▶ What the exercise asks
Below are the entries to work from; restate word for word the portion that opens with the line containing "操作的自变量。例如，研究对一个公司的整体满意度时，我们可以赋予不同的驱动满意度" and closes with the line containing "同 。 管理者关心的输出结果主要有两部分 ： 模型的拟合优度和自变量的重要程度", keeping both.

START Material shown

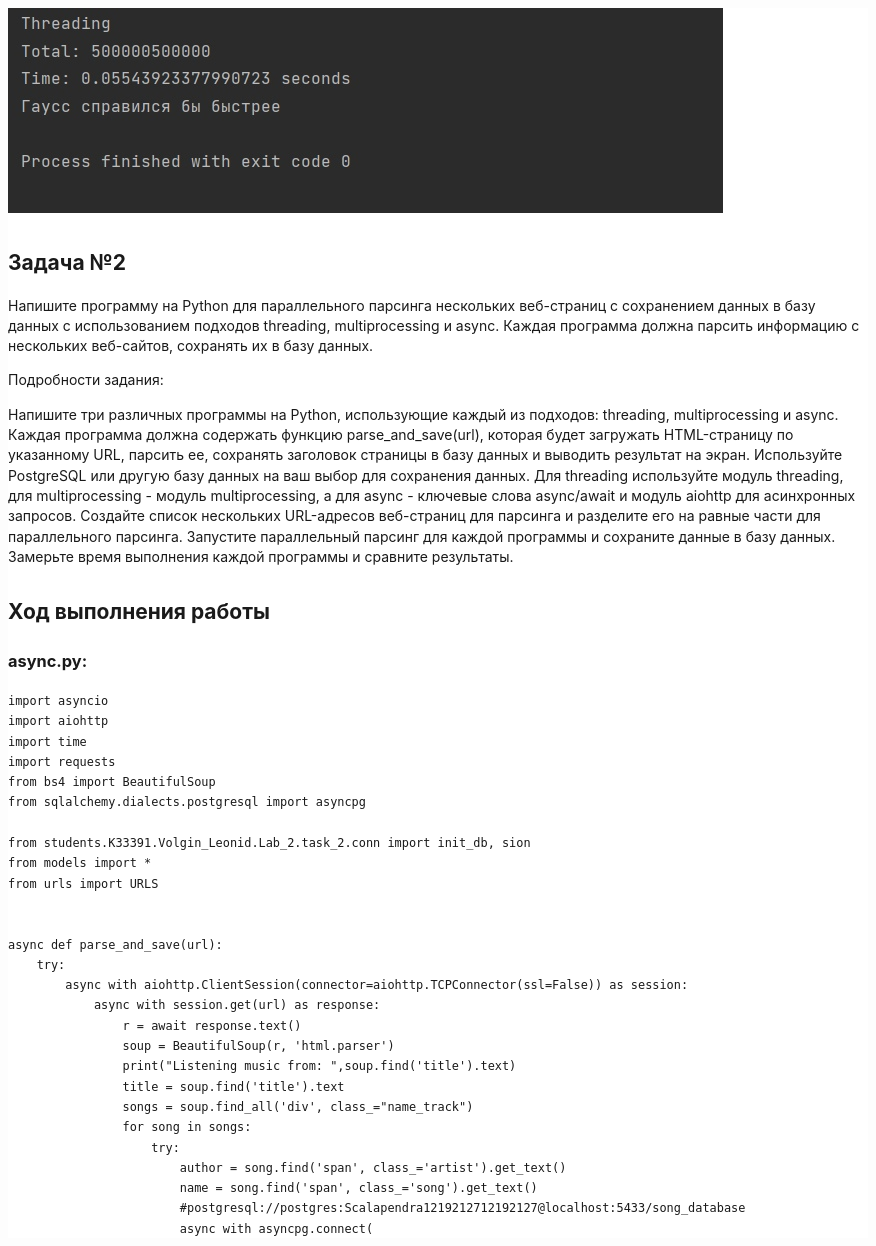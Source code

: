![Результат](images/7.jpg)


## Задача №2

Напишите программу на Python для параллельного парсинга нескольких веб-страниц с сохранением данных в базу данных с использованием подходов threading, multiprocessing и async. Каждая программа должна парсить информацию с нескольких веб-сайтов, сохранять их в базу данных.

Подробности задания:

Напишите три различных программы на Python, использующие каждый из подходов: threading, multiprocessing и async.
Каждая программа должна содержать функцию parse_and_save(url), которая будет загружать HTML-страницу по указанному URL, парсить ее, сохранять заголовок страницы в базу данных и выводить результат на экран.
Используйте PostgreSQL или другую базу данных на ваш выбор для сохранения данных.
Для threading используйте модуль threading, для multiprocessing - модуль multiprocessing, а для async - ключевые слова async/await и модуль aiohttp для асинхронных запросов.
Создайте список нескольких URL-адресов веб-страниц для парсинга и разделите его на равные части для параллельного парсинга.
Запустите параллельный парсинг для каждой программы и сохраните данные в базу данных.
Замерьте время выполнения каждой программы и сравните результаты.

## Ход выполнения работы

### async.py:
    import asyncio
    import aiohttp
    import time
    import requests
    from bs4 import BeautifulSoup
    from sqlalchemy.dialects.postgresql import asyncpg
    
    from students.K33391.Volgin_Leonid.Lab_2.task_2.conn import init_db, sion
    from models import *
    from urls import URLS
    
    
    async def parse_and_save(url):
        try:
            async with aiohttp.ClientSession(connector=aiohttp.TCPConnector(ssl=False)) as session:
                async with session.get(url) as response:
                    r = await response.text()
                    soup = BeautifulSoup(r, 'html.parser')
                    print("Listening music from: ",soup.find('title').text)
                    title = soup.find('title').text
                    songs = soup.find_all('div', class_="name_track")
                    for song in songs:
                        try:
                            author = song.find('span', class_='artist').get_text()
                            name = song.find('span', class_='song').get_text()
                            #postgresql://postgres:Scalapendra1219212712192127@localhost:5433/song_database
                            async with asyncpg.connect(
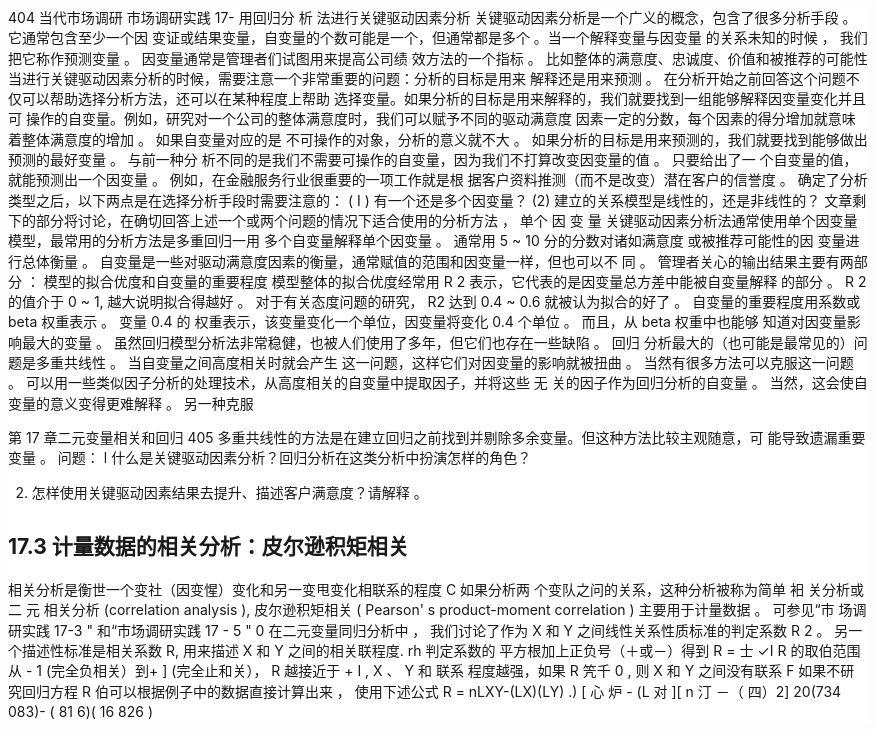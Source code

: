
404 当代市场调研
市场调研实践 17-
用回归分 析 法进行关键驱动因素分析
关键驱动因素分析是一个广义的概念，包含了很多分析手段 。它通常包含至少一个因
变证或结果变量，自变量的个数可能是一个，但通常都是多个 。当一个解释变量与因变量
的关系未知的时候 ， 我们把它称作预测变量 。 因变量通常是管理者们试图用来提高公司绩
效方法的一个指标 。 比如整体的满意度、忠诚度、价值和被推荐的可能性
当进行关键驱动因素分析的时候，需要注意一个非常重要的问题：分析的目标是用来
解释还是用来预测 。
在分析开始之前回答这个问题不仅可以帮助选择分析方法，还可以在某种程度上帮助
选择变量。如果分析的目标是用来解释的，我们就要找到一组能够解释因变量变化并且可
操作的自变量。例如，研究对一个公司的整体满意度时，我们可以赋予不同的驱动满意度
因素一定的分数，每个因素的得分增加就意味着整体满意度的增加 。 如果自变量对应的是
不可操作的对象，分析的意义就不大 。
如果分析的目标是用来预测的，我们就要找到能够做出预测的最好变量 。 与前一种分
析不同的是我们不需要可操作的自变量，因为我们不打算改变因变量的值 。 只要给出了一
个自变量的值，就能预测出一个因变量 。 例如，在金融服务行业很重要的一项工作就是根
据客户资料推测（而不是改变）潜在客户的信誉度 。
确定了分析类型之后，以下两点是在选择分析手段时需要注意的：
( I ) 有一个还是多个因变量？
(2) 建立的关系模型是线性的，还是非线性的？
文章剩下的部分将讨论，在确切回答上述一个或两个问题的情况下适合使用的分析方法 ，
单个 因 变 量
关键驱动因素分析法通常使用单个因变量模型，最常用的分析方法是多重回归一用
多个自变量解释单个因变量 。 通常用 5 ~ 10 分的分数对诸如满意度 或被推荐可能性的因
变量进行总体衡量 。
自变量是一些对驱动满意度因素的衡量，通常赋值的范围和因变量一样，但也可以不
同 。 管理者关心的输出结果主要有两部分 ： 模型的拟合优度和自变量的重要程度
模型整体的拟合优度经常用 R 2 表示，它代表的是因变量总方差中能被自变量解释
的部分 。 R 2 的值介于 0 ~ 1, 越大说明拟合得越好 。 对于有关态度问题的研究， R2 达到
0.4 ~ 0.6 就被认为拟合的好了 。 自变量的重要程度用系数或 beta 权重表示 。 变量 0.4 的
权重表示，该变量变化一个单位，因变量将变化 0.4 个单位 。 而且，从 beta 权重中也能够
知道对因变量影响最大的变量 。
虽然回归模型分析法非常稳健，也被人们使用了多年，但它们也存在一些缺陷 。 回归
分析最大的（也可能是最常见的）问题是多重共线性 。 当自变量之间高度相关时就会产生
这一问题，这样它们对因变量的影响就被扭曲 。 当然有很多方法可以克服这一问题 。
可以用一些类似因子分析的处理技术，从高度相关的自变量中提取因子，并将这些 无
关的因子作为回归分析的自变量 。 当然，这会使自变量的意义变得更难解释 。 另一种克服



第 17 章二元变量相关和回归 405
多重共线性的方法是在建立回归之前找到并剔除多余变量。但这种方法比较主观随意，可
能导致遗漏重要变量 。
问题：
l 什么是关键驱动因素分析？回归分析在这类分析中扮演怎样的角色？

2. 怎样使用关键驱动因素结果去提升、描述客户满意度？请解释 。
## 17.3 计量数据的相关分析：皮尔逊积矩相关
相关分析是衡世一个变社（因变惺）变化和另一变甩变化相联系的程度 C 如果分析两
个变队之问的关系，这种分析被称为简单 衵 关分析或 二 元 相关分析 (correlation analysis ),
皮尔逊积矩相关 ( Pearson' s product-moment correlation ) 主要用于计量数据 。 可参见“市
场调研实践 17-3 " 和“市场调研实践 17 - 5 " 0
在二元变量同归分析中 ， 我们讨论了作为 X 和 Y 之间线性关系性质标准的判定系数
R 2 。 另一个描述性标准是相关系数 R, 用来描述 X 和 Y 之间的相关联程度. rh 判定系数的
平方根加上正负号（＋或－）得到
R = 士 ✓I
R 的取伯范围从 - 1 (完全负相关）到+ ] (完全止和关）， R 越接近于 + I , X 、 Y 和 联系
程度越强，如果 R 笐千 0 , 则 X 和 Y 之间没有联系 F
如果不研究回归方程 R 伯可以根据例子中的数据直接计算出来 ， 使用下述公式
R =
nLXY-(LX)(LY)
.) [ 心 炉 - (L 对 ][ n 汀 －（ 四）2]
20(734 083)- ( 81 6)( 16 826 )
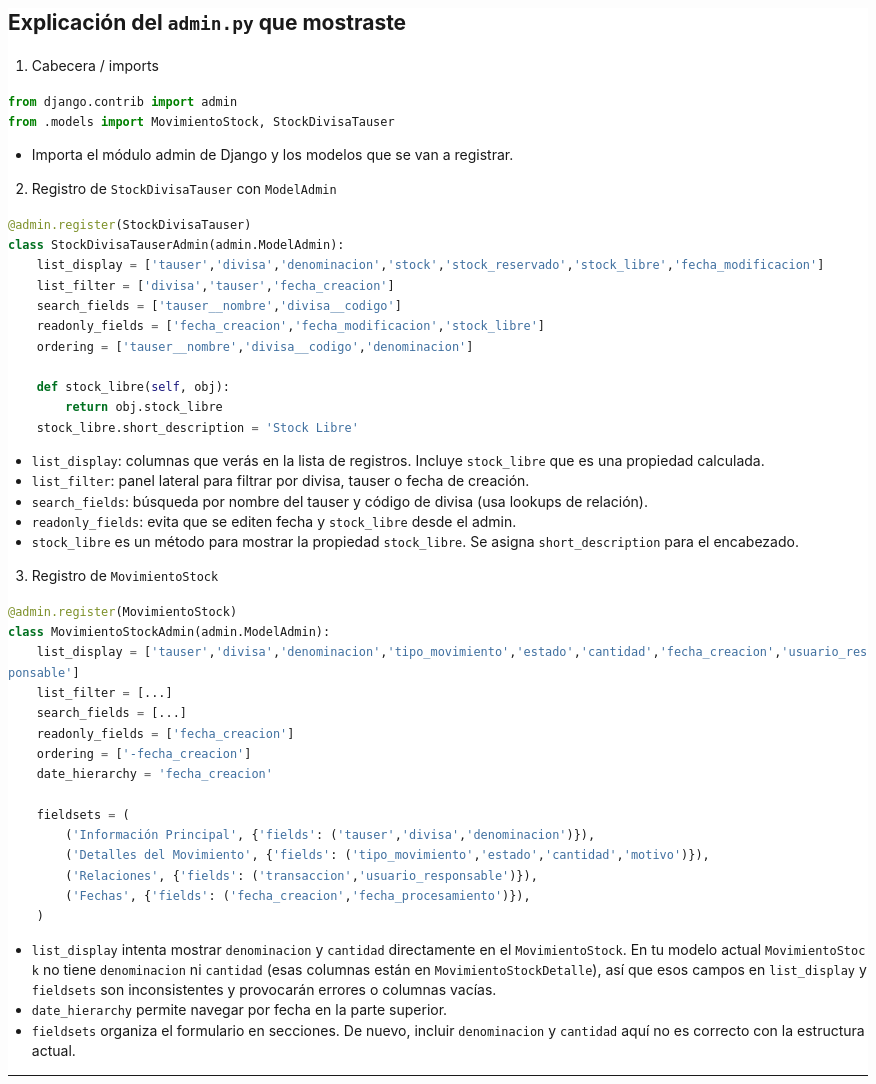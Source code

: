 
## Explicación del `admin.py` que mostraste

1. Cabecera / imports
```python
from django.contrib import admin
from .models import MovimientoStock, StockDivisaTauser
```
- Importa el módulo admin de Django y los modelos que se van a registrar.

2. Registro de `StockDivisaTauser` con `ModelAdmin`
```python
@admin.register(StockDivisaTauser)
class StockDivisaTauserAdmin(admin.ModelAdmin):
    list_display = ['tauser','divisa','denominacion','stock','stock_reservado','stock_libre','fecha_modificacion']
    list_filter = ['divisa','tauser','fecha_creacion']
    search_fields = ['tauser__nombre','divisa__codigo']
    readonly_fields = ['fecha_creacion','fecha_modificacion','stock_libre']
    ordering = ['tauser__nombre','divisa__codigo','denominacion']

    def stock_libre(self, obj):
        return obj.stock_libre
    stock_libre.short_description = 'Stock Libre'
```
- `list_display`: columnas que verás en la lista de registros. Incluye `stock_libre` que es una propiedad calculada.
- `list_filter`: panel lateral para filtrar por divisa, tauser o fecha de creación.
- `search_fields`: búsqueda por nombre del tauser y código de divisa (usa lookups de relación).
- `readonly_fields`: evita que se editen fecha y `stock_libre` desde el admin.
- `stock_libre` es un método para mostrar la propiedad `stock_libre`. Se asigna `short_description` para el encabezado.

3. Registro de `MovimientoStock`
```python
@admin.register(MovimientoStock)
class MovimientoStockAdmin(admin.ModelAdmin):
    list_display = ['tauser','divisa','denominacion','tipo_movimiento','estado','cantidad','fecha_creacion','usuario_responsable']
    list_filter = [...]
    search_fields = [...]
    readonly_fields = ['fecha_creacion']
    ordering = ['-fecha_creacion']
    date_hierarchy = 'fecha_creacion'

    fieldsets = (
        ('Información Principal', {'fields': ('tauser','divisa','denominacion')}),
        ('Detalles del Movimiento', {'fields': ('tipo_movimiento','estado','cantidad','motivo')}),
        ('Relaciones', {'fields': ('transaccion','usuario_responsable')}),
        ('Fechas', {'fields': ('fecha_creacion','fecha_procesamiento')}),
    )
```
- `list_display` intenta mostrar `denominacion` y `cantidad` directamente en el `MovimientoStock`. En tu modelo actual `MovimientoStock` no tiene `denominacion` ni `cantidad` (esas columnas están en `MovimientoStockDetalle`), así que esos campos en `list_display` y `fieldsets` son inconsistentes y provocarán errores o columnas vacías.
- `date_hierarchy` permite navegar por fecha en la parte superior.
- `fieldsets` organiza el formulario en secciones. De nuevo, incluir `denominacion` y `cantidad` aquí no es correcto con la estructura actual.

---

END Material shown

▶ Expected output
操作的自变量。例如，研究对一个公司的整体满意度时，我们可以赋予不同的驱动满意度
因素一定的分数，每个因素的得分增加就意味着整体满意度的增加 。 如果自变量对应的是
不可操作的对象，分析的意义就不大 。
如果分析的目标是用来预测的，我们就要找到能够做出预测的最好变量 。 与前一种分
析不同的是我们不需要可操作的自变量，因为我们不打算改变因变量的值 。 只要给出了一
个自变量的值，就能预测出一个因变量 。 例如，在金融服务行业很重要的一项工作就是根
据客户资料推测（而不是改变）潜在客户的信誉度 。
确定了分析类型之后，以下两点是在选择分析手段时需要注意的：
( I ) 有一个还是多个因变量？
(2) 建立的关系模型是线性的，还是非线性的？
文章剩下的部分将讨论，在确切回答上述一个或两个问题的情况下适合使用的分析方法 ，
单个 因 变 量
关键驱动因素分析法通常使用单个因变量模型，最常用的分析方法是多重回归一用
多个自变量解释单个因变量 。 通常用 5 ~ 10 分的分数对诸如满意度 或被推荐可能性的因
变量进行总体衡量 。
自变量是一些对驱动满意度因素的衡量，通常赋值的范围和因变量一样，但也可以不
同 。 管理者关心的输出结果主要有两部分 ： 模型的拟合优度和自变量的重要程度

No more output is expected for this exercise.